» **REQUIRED WORK**:
Take every line containing "platforms" out of the records.

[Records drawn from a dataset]

.....

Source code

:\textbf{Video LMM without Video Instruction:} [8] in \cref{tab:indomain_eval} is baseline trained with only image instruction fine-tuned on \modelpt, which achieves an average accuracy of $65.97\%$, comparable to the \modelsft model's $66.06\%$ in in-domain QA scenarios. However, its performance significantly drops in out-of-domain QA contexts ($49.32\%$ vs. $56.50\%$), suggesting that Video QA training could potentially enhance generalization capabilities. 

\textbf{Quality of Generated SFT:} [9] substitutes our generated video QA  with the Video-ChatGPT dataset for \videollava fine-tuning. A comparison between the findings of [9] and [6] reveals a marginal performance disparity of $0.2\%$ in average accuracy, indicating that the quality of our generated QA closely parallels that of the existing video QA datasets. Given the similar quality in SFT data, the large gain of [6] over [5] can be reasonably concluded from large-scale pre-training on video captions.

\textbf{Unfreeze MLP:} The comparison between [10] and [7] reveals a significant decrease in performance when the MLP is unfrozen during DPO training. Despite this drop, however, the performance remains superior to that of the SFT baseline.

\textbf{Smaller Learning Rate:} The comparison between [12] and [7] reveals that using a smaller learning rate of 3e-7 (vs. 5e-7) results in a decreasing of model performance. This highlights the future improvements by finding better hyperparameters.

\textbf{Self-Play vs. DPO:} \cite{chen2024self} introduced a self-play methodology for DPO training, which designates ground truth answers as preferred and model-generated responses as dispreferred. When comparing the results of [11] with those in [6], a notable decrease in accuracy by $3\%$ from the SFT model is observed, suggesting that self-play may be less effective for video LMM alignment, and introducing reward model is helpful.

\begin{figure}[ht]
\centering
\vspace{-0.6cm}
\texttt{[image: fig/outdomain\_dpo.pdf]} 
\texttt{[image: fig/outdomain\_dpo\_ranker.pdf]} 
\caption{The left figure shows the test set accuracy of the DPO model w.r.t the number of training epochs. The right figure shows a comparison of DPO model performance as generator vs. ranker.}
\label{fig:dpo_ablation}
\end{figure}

.....

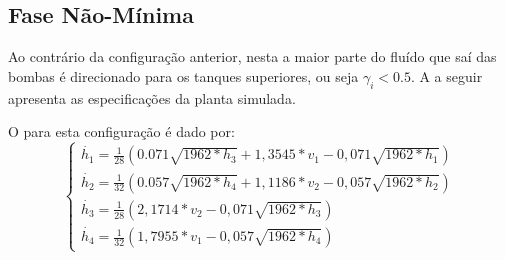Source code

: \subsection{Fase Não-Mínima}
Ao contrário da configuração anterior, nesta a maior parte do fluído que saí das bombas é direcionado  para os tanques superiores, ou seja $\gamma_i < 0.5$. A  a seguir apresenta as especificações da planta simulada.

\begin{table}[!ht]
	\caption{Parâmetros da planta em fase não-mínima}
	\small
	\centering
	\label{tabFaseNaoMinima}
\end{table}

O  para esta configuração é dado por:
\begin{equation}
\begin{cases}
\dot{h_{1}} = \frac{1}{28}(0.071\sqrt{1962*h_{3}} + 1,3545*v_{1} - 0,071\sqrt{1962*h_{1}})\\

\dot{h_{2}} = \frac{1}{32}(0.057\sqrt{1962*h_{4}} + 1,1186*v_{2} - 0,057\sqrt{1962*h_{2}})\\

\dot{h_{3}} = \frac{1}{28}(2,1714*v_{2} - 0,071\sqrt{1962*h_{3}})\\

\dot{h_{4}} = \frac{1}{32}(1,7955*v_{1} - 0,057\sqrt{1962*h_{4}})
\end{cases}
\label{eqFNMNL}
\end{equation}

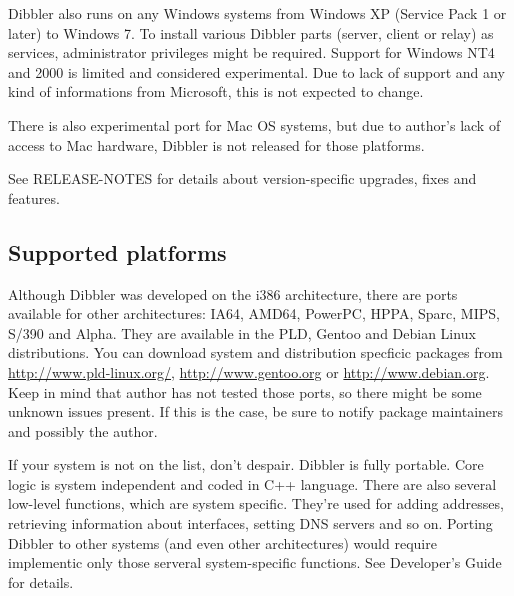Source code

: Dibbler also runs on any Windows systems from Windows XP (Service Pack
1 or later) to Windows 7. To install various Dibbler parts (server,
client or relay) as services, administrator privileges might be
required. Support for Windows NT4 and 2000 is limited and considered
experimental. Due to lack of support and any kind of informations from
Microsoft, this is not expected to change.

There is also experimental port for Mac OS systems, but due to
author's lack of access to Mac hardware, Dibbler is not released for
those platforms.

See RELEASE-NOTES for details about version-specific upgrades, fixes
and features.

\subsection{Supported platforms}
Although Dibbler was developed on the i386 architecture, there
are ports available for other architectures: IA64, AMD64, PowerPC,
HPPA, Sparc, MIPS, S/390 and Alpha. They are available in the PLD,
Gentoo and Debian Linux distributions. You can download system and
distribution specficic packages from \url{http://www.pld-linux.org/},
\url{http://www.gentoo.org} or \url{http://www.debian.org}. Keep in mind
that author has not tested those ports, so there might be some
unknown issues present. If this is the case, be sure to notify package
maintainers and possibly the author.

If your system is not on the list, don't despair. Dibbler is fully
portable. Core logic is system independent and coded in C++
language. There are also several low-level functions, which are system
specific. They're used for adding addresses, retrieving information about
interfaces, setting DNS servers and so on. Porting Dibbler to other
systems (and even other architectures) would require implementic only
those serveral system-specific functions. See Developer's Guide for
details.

.....

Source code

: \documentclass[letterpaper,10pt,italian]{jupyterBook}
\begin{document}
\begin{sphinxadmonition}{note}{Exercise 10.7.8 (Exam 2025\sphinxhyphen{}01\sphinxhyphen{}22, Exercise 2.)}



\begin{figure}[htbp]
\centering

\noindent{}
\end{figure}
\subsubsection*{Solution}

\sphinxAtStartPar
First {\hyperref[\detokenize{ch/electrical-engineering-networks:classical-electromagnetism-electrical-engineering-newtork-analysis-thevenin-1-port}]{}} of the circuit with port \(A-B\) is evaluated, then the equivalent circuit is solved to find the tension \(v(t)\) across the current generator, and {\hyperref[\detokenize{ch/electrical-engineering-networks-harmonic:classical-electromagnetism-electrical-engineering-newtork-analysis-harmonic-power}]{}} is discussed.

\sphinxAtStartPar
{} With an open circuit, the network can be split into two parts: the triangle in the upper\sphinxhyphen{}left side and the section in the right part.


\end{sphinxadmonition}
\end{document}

.....

» **SOLUTION FOR THIS TASK**:
those platforms.
\subsection{Supported platforms}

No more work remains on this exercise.